## AIM OF THE EXERCISE
Give the number of lines below that contain the word "execute", and nothing else.
━━━━━━━━━━
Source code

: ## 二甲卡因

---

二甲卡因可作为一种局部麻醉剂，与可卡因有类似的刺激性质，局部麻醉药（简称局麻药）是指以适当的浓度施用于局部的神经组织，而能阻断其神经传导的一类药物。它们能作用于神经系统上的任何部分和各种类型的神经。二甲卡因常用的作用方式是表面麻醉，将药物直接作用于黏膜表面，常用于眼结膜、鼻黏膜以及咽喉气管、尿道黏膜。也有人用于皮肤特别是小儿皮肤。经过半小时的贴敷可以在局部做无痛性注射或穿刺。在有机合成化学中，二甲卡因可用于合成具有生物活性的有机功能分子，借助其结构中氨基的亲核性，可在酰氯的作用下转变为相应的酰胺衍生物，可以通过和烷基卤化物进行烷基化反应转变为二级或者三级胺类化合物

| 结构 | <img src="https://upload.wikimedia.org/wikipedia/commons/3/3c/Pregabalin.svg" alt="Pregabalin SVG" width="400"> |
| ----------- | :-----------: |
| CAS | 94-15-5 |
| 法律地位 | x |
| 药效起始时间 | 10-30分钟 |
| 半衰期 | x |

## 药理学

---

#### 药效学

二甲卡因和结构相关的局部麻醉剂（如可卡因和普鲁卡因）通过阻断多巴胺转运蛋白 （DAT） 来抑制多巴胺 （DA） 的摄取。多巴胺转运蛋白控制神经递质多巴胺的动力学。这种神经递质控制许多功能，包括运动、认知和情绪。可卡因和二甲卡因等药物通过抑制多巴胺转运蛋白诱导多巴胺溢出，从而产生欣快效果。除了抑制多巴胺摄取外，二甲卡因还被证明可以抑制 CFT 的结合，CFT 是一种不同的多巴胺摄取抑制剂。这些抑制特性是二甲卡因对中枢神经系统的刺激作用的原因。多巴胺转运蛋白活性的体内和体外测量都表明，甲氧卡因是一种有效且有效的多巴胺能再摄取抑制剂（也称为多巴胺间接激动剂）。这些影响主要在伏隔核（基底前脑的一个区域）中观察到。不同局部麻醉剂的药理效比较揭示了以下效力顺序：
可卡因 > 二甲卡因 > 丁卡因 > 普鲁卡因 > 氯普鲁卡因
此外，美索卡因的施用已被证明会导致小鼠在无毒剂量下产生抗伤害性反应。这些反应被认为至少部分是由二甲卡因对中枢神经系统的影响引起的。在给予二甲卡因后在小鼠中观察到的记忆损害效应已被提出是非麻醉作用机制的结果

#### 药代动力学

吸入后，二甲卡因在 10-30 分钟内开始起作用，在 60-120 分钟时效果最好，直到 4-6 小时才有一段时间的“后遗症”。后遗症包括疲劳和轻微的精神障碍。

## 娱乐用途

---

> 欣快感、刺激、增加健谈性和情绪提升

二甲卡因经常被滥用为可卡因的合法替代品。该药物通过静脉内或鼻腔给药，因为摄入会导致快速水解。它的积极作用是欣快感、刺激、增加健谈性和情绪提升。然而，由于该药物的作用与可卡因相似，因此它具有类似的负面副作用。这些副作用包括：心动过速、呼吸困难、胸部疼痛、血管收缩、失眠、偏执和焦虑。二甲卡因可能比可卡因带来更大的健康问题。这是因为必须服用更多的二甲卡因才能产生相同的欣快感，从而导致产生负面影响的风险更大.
━━━━━━━━━━
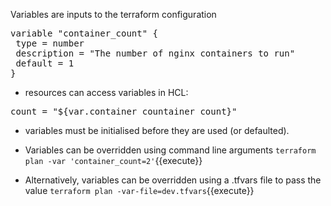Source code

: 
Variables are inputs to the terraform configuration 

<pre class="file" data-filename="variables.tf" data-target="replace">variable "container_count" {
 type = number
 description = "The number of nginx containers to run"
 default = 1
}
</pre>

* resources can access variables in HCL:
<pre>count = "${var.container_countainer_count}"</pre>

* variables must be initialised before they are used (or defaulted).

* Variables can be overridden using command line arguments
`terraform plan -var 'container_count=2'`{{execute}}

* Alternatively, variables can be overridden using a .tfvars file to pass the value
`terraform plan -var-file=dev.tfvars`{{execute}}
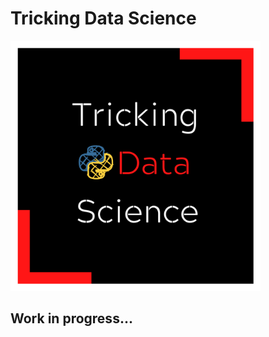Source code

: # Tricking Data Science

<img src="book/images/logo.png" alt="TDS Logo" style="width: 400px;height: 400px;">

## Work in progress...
━━━━━━━━━━
## ANSWER TO THE PROBLEM
2